VIDEOÀ FERGUSON, LES AFRO-AMÉRICAINS POUSSÉS À BOUT PAR DES DISCRIMINATIONS PERMANENTES
Garder les mains en l'air, dire "oui monsieur", "non monsieur". Sean Jackson a pris grand soin d'apprendre à son fils de 25 ans comment se conduire avec la police. Pour "ne pas qu'il se fasse tuer". Ainsi va la vie d'un homme noir à Ferguson.
"Tout homme noir au volant d'une voiture à Ferguson est un homme nerveux, parce qu'il a peur des contrôles de police", affirme M. Jackson, 45 ans, qui décrit cette petite ville du centre des Etats-Unis comme l'une des plus entachées de préjugés raciaux du pays.
"On a peur d'être tué ou incarcéré, ou d'avoir une amende. On espère s'en tirer avec une amende. Quand chaque jour on vit sur les nerfs, ce n'est pas marrant", conclut-il devant un magasin calciné après la pire nuit de violence qu'a connue cette banlieue de Saint Louis depuis que Michael Brown a été tué.
La communauté noire de Ferguson n'a cessé de manifester depuis que cet adolescent de 18 ans sans arme a été abattu le 9 août par Darren Wilson, un policier blanc.
La décision, annoncée lundi, d'un grand jury de ne pas ouvrir de poursuites contre M. Wilson a mis le feu aux poudres et déclenché lundi soir une nuit d'émeutes, de pillages et d'incendies.
Le Bureau américain des statistiques judiciaires a recensé aux Etats-Unis 2.931 homicides "liés à des arrestations" entre 2003 et 2009, presque tous portant sur des hommes, la moitié d'entre eux âgés de 25 à 44 ans.
Les Noirs représentent 32% de ces victimes alors qu'ils ne forment que 13% de la population.
D'après le ministère américain de la Justice, Noirs et Hispaniques ont trois fois plus de chances d'être fouillés que les Blancs lors de contrôles routiers, et font quatre fois plus l'objet de l'usage la force lors d?interactions avec la police.
Un Noir sur trois passe par la prison, note aussi le cercle de réflexion Center for American Progress.
- Les Blancs ne peuvent comprendre -
"En tant qu'homme noir, je sais que ça aurait pu tomber sur moi", assure Darrell Alexander, 56 ans, un infirmier à la retraite, en référence aux balles qui ont abattu Brown.
"Justice n'a pas été faite et les jeunes sont en colère, ils ont de quoi. Toute cette affaire, c'est du racisme à l'état pur", poursuit-il.

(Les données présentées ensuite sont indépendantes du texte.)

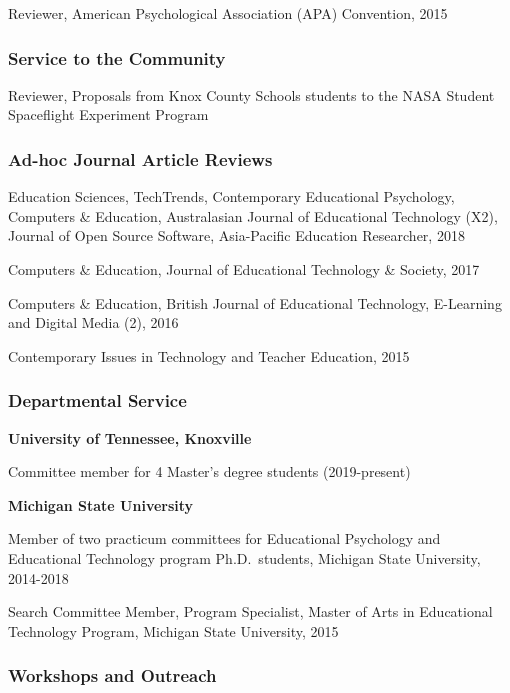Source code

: \documentclass[]{article}
\begin{document}
Reviewer, American Psychological Association (APA) Convention, 2015

\subsubsection{Service to the Community}\label{service-to-the-community}

Reviewer, Proposals from Knox County Schools students to the NASA
Student Spaceflight Experiment Program

\subsubsection{Ad-hoc Journal Article
Reviews}\label{ad-hoc-journal-article-reviews}

Education Sciences, TechTrends, Contemporary Educational Psychology,
Computers \& Education, Australasian Journal of Educational Technology
(X2), Journal of Open Source Software, Asia-Pacific Education
Researcher, 2018

Computers \& Education, Journal of Educational Technology \& Society,
2017

Computers \& Education, British Journal of Educational Technology,
E-Learning and Digital Media (2), 2016

Contemporary Issues in Technology and Teacher Education, 2015

\subsubsection{Departmental Service}\label{departmental-service}

\textbf{University of Tennessee, Knoxville}

Committee member for 4 Master's degree students (2019-present)

\textbf{Michigan State University}

Member of two practicum committees for Educational Psychology and
Educational Technology program Ph.D.~students, Michigan State
University, 2014-2018

Search Committee Member, Program Specialist, Master of Arts in
Educational Technology Program, Michigan State University, 2015

\subsubsection{Workshops and Outreach}\label{workshops-and-outreach}
\end{document}
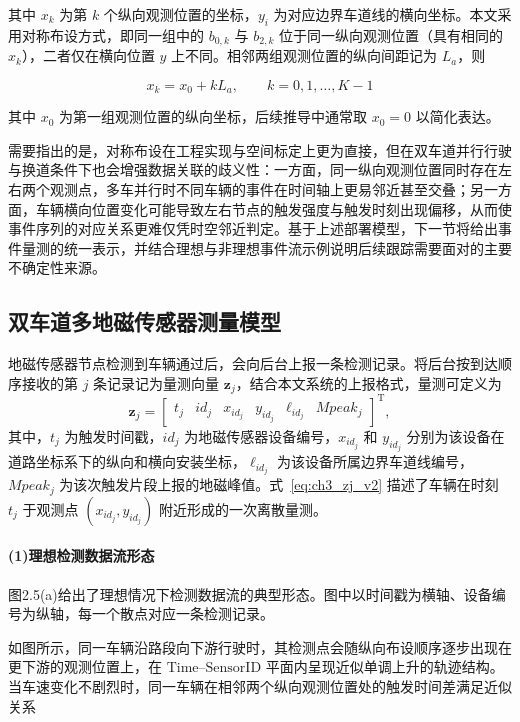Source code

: \documentclass{xdupgthesis}
\begin{document}
其中 $x_k$ 为第 $k$ 个纵向观测位置的坐标，$y_i$ 为对应边界车道线的横向坐标。本文采用对称布设方式，即同一组中的 $b_{0,k}$ 与 $b_{2,k}$ 位于同一纵向观测位置（具有相同的 $x_k$），二者仅在横向位置 $y$ 上不同。相邻两组观测位置的纵向间距记为 $L_a$，则

\begin{equation}
	x_k = x_0 + kL_a,
	\qquad k=0,1,\ldots,K-1
	\tag{2-5}
\end{equation}

其中 $x_0$ 为第一组观测位置的纵向坐标，后续推导中通常取 $x_0=0$ 以简化表达。

需要指出的是，对称布设在工程实现与空间标定上更为直接，但在双车道并行行驶与换道条件下也会增强数据关联的歧义性：一方面，同一纵向观测位置同时存在左右两个观测点，多车并行时不同车辆的事件在时间轴上更易邻近甚至交叠；另一方面，车辆横向位置变化可能导致左右节点的触发强度与触发时刻出现偏移，从而使事件序列的对应关系更难仅凭时空邻近判定。基于上述部署模型，下一节将给出事件量测的统一表示，并结合理想与非理想事件流示例说明后续跟踪需要面对的主要不确定性来源。

\subsection{双车道多地磁传感器测量模型}

地磁传感器节点检测到车辆通过后，会向后台上报一条检测记录。将后台按到达顺序接收的第 $j$ 条记录记为量测向量 $\mathbf z_j$，结合本文系统的上报格式，量测可定义为
\begin{equation}
	\mathbf z_j=
	\begin{bmatrix}
		t_j &
		id_j &
		x_{id_j} &
		y_{id_j} &
		\ell_{id_j} &
		Mpeak_j
	\end{bmatrix}^{\mathrm T},
	\label{eq:ch3_zj_v2}
\end{equation}
其中，$t_j$ 为触发时间戳，$id_j$ 为地磁传感器设备编号，$x_{id_j}$ 和 $y_{id_j}$ 分别为该设备在道路坐标系下的纵向和横向安装坐标，$\ell_{id_j}$ 为该设备所属边界车道线编号，$Mpeak_j$ 为该次触发片段上报的地磁峰值。式~\eqref{eq:ch3_zj_v2} 描述了车辆在时刻 $t_j$ 于观测点 $(x_{id_j},y_{id_j})$ 附近形成的一次离散量测。

\paragraph{(1)理想检测数据流形态}


图2.5(a)给出了理想情况下检测数据流的典型形态。图中以时间戳为横轴、设备编号为纵轴，每一个散点对应一条检测记录。

如图所示，同一车辆沿路段向下游行驶时，其检测点会随纵向布设顺序逐步出现在更下游的观测位置上，在 $\text{Time--SensorID}$ 平面内呈现近似单调上升的轨迹结构。当车速变化不剧烈时，同一车辆在相邻两个纵向观测位置处的触发时间差满足近似关系
\end{document}
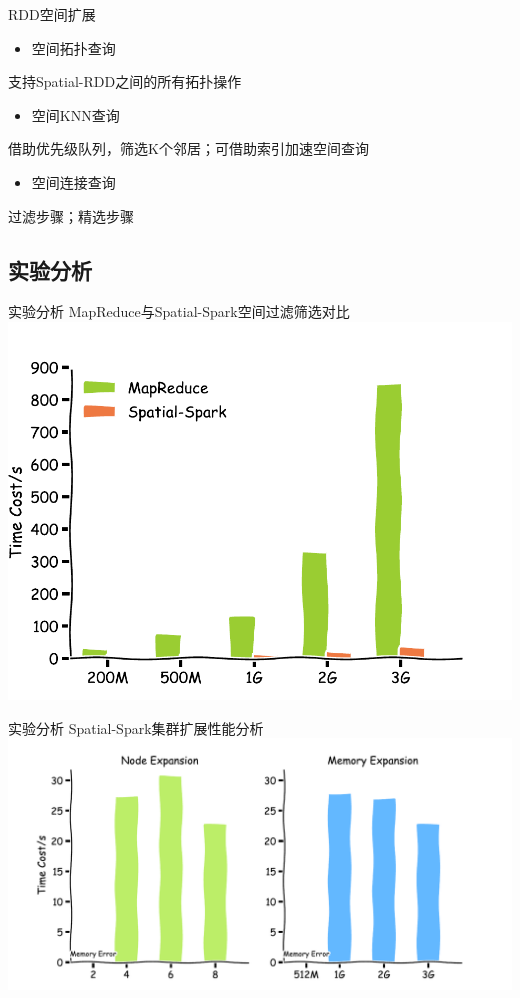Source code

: \begin{frame}[c]{RDD空间扩展}
    \begin{itemize}
        \item \alert{空间拓扑查询}
    \end{itemize}
    支持Spatial-RDD之间的所有拓扑操作

    \pause
    \begin{itemize}
        \item \alert{空间KNN查询}
    \end{itemize}
    借助优先级队列，筛选K个邻居；可借助索引加速空间查询

    \pause
    \begin{itemize}
        \item \alert{空间连接查询}
    \end{itemize}
    过滤步骤；精选步骤
\end{frame}
\subsection{实验分析}

\begin{frame}[c]{实验分析}
    MapReduce与Spatial-Spark空间过滤筛选对比
    \vspace{1em}
    \includegraphics[scale=0.6]{figures/topo_query.pdf}
\end{frame}

\begin{frame}[c]{实验分析}
    Spatial-Spark集群扩展性能分析
    \vspace{1em}
    \includegraphics[scale=0.5]{figures/node_memory.pdf}
\end{frame}

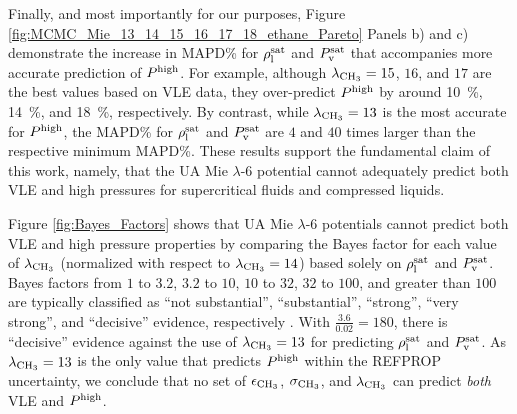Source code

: \documentclass[preprint,letterpaper,floatfix,citeautoscript,aip,jcp]{revtex4-1}
\begin{document}
Finally, and most importantly for our purposes, Figure \ref{fig:MCMC_Mie_13_14_15_16_17_18_ethane_Pareto} Panels b) and c) demonstrate the 
increase in MAPD\% for $\rho_{\rm l}^{\rm sat}$ and $P_{\rm v}^{\rm sat}$ that accompanies more accurate prediction of $P^{\rm high}$. For example, although $\lambda_{\rm CH_3} = 15$, $16$, and $17$ are the best values based on VLE data, they over-predict $P^{\rm high}$ by around 10~\%, 14~\%, and 18~\%, respectively. By contrast, while $\lambda_{\rm CH_3} = 13$ is the most accurate for $P^{\rm high}$, the MAPD\% for $\rho_{\rm l}^{\rm sat}$ and $P_{\rm v}^{\rm sat}$ are $4$ and $40$ times larger than the respective minimum MAPD\%. These results support the fundamental claim of this work, namely, that the UA Mie $\lambda$-6 potential cannot adequately predict both VLE and high pressures for supercritical fluids and compressed liquids. 

Figure \ref{fig:Bayes_Factors} shows that UA Mie $\lambda$-6 potentials cannot predict both VLE and high pressure properties by comparing the Bayes factor for each value of $\lambda_{\rm CH_3}$ (normalized with respect to $\lambda_{\rm CH_3} = 14$) based solely on $\rho_{\rm l}^{\rm sat}$ and $P_{\rm v}^{\rm sat}$. Bayes factors from $1$ to $3.2$, $3.2$ to $10$, $10$ to $32$, $32$ to $100$, and greater than $100$ are typically classified as ``not substantial'', ``substantial'', ``strong'', ``very strong'', and ``decisive'' evidence, respectively \cite{Jeffreys2004}. With $\frac{3.6}{0.02} = 180$, there is ``decisive'' evidence against the use of $\lambda_{\rm CH_3} = 13$ for predicting $\rho_{\rm l}^{\rm sat}$ and $P_{\rm v}^{\rm sat}$. As $\lambda_{\rm CH_3} = 13$ is the only value that predicts $P^{\rm high}$ within the REFPROP uncertainty, we conclude that no set of $\epsilon_{\rm CH_3}$, $\sigma_{\rm CH_3}$, and $\lambda_{\rm CH_3}$ can predict \textit{both} VLE and $P^{\rm high}$. 


%
%
\end{document}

Il dit approuver l'action de Copwatch, une organisation qui enregistre et étudie les plaintes déposées contre des policiers dans le but de promouvoir la sécurité publique et de faire rendre des comptes aux forces de l'ordre.
A Ferguson, celles-ci sont à large majorité blanche alors que la population est aux deux tiers noire.
Il y a deux ans, M. Alexander raconte qu'il a été contrôlé par la police à minuit, alors qu'il conduisait dans le quartier cossu où il vit.
Avec ses cheveux en dreadlocks "je n'avais pas le style du quartier, donc ils m'ont collé une amende....", soupire-t-il.
"C'est le genre de choses que l'Amérique blanche et privilégiée ne peut pas comprendre. Ca ne leur arrive pas", explique-t-il.
MZ Tay, qui porte un T-shirt à la mention "pas de justice, pas de paix" et qui travaille elle aussi comme infirmière, a estimé, les larmes aux yeux, que Ferguson était au bord de l'explosion: "Ca va encore empirer avant qu'on voie une amélioration. Je m'attends à voir d'autres endroits s'embraser".
"Ce n'est que le début parce que tout le monde est encore sous le choc. Tout le monde est tellement furieux qu'on en soit encore" à des incidents qui rappellent "l'esclavage", argumente-t-elle.
Elle dit qu'elle garde un appareil photo dans sa voiture pour enregistrer chaque fois qu'elle se fait interpeler par la police au volant de sa voiture de luxe.
"Pourquoi à chaque fois que vous nous voyez dans une belle voiture (...) vous pensez qu'on vend de la drogue?".
Terrence Williams, 23 ans, a pour sa part passé toute la journée de mardi à nettoyer les rues après les émeutes de la nuit.
Diplômé de droit criminel, il rêve de devenir policier. Pour offrir "un modèle positif" aux jeunes.